Hi guys can anyone give us any ideas our lo is 20 months old was sleeping fine but now seems to be waking any time from 12 midnight to 5am and anywhere in between.
I've tried cutting his nap time down in the day he was on a hr then I cut it back to 45 mins and still not helped.
I am just so tired after he woke at 2am this morning he's not crying just lieing in his cot kicking the sides and maybe makes a couple noises. I started to go in and put his snuggles beside him and he might go back to sleep after a while but sometime he won't.
It's just he's so tired through the day and when I put him down for his nap after dinner  he won't to sleep for hrs but I'm scared to let him sleep loads in case this is why he's like this at night.
Our health visitor has been no help at all so trying to see if any of you lovely mums could give me any tips. X x x


----------



## kandykane (Nov 17, 2008)

I don't have any experience of adopted children but my DS went through a couple of phases of waking in the night to play/sing/chat to his teddies when he was around that age, I left him to it and listened on the baby monitor and over a few weeks it gradually stopped. I did find (and still do) that sleep breeds sleep and if he's overtired his sleep will be rubbish, so at that age I let him nap in the day if he needed to (he's 3.5 now and dropped a regular nap at around 2.5) so he wouldn't be overtired/restless at night. 
Sleep deprivation is so hard, hang in there


----------



## ma1978 (May 30, 2009)

Thank you kandykane fingers  crossed it will pass soon.
So Hun would you let him sleep as long as he wants in his daytime nap. X x


----------



## AoC (Oct 28, 2008)

Yeah, I'm another one for sleep breeds sleep, in some children anyway.  Hang on in there, this, too, shall pass.


----------



## kandykane (Nov 17, 2008)

certainly for a few days while he gets caught up on his sleep. good luck xx


----------



## Flash123 (Jan 29, 2006)

I'm another who believes in sleep breeding sleep and i would def let him sleep as long as he needs in the day. Our wee man is 26 months and we too are going though an early waking stage. He is usually an amazing sleeper but we found every 4/5 months he goes through 2/3 weeks when he wakes though the night and wakes 5 ish shouting 'ummm on mumma, march like efelant!' 
It usually passes but is a killer at the time. 

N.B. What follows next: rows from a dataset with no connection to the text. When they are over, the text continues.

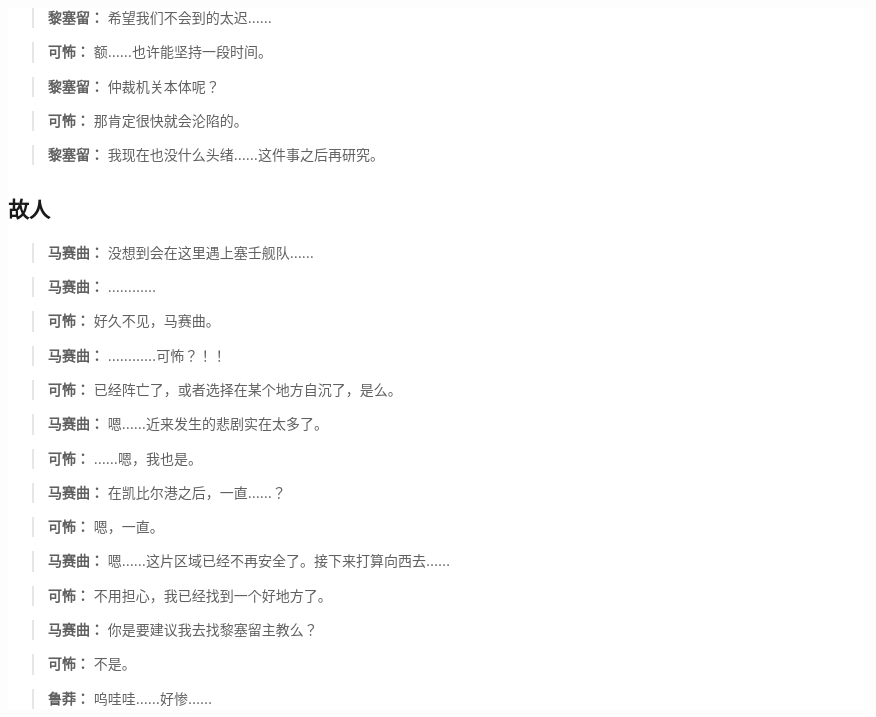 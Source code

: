 > **黎塞留：**
> 希望我们不会到的太迟……

> **可怖：**
> 额……也许能坚持一段时间。

> **黎塞留：**
> 仲裁机关本体呢？

> **可怖：**
> 那肯定很快就会沦陷的。

> **黎塞留：**
> 我现在也没什么头绪……这件事之后再研究。

## 故人

> **马赛曲：**
> 没想到会在这里遇上塞壬舰队……

> **马赛曲：**
> …………

> **可怖：**
> 好久不见，马赛曲。

> **马赛曲：**
> …………可怖？！！

> **可怖：**
> 已经阵亡了，或者选择在某个地方自沉了，是么。

> **马赛曲：**
> 嗯……近来发生的悲剧实在太多了。

> **可怖：**
> ……嗯，我也是。

> **马赛曲：**
> 在凯比尔港之后，一直……？

> **可怖：**
> 嗯，一直。

> **马赛曲：**
> 嗯……这片区域已经不再安全了。接下来打算向西去……

> **可怖：**
> 不用担心，我已经找到一个好地方了。

> **马赛曲：**
> 你是要建议我去找黎塞留主教么？

> **可怖：**
> 不是。

> **鲁莽：**
> 呜哇哇……好惨……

At the mo we can't get him past 5.30 no matter what. We've also tried a glo clock. Some people have amazing results but unfortunately no such luck for us yet - he shouts in to tell us the star is still showing, it's sleepy time and he's awake! 
I've also tred turning him to wake. It worked brilliantly to break the night waking habit but has had no impact on the early mornings. 

Any ideas I will be reading with anticipation. Good luck


----------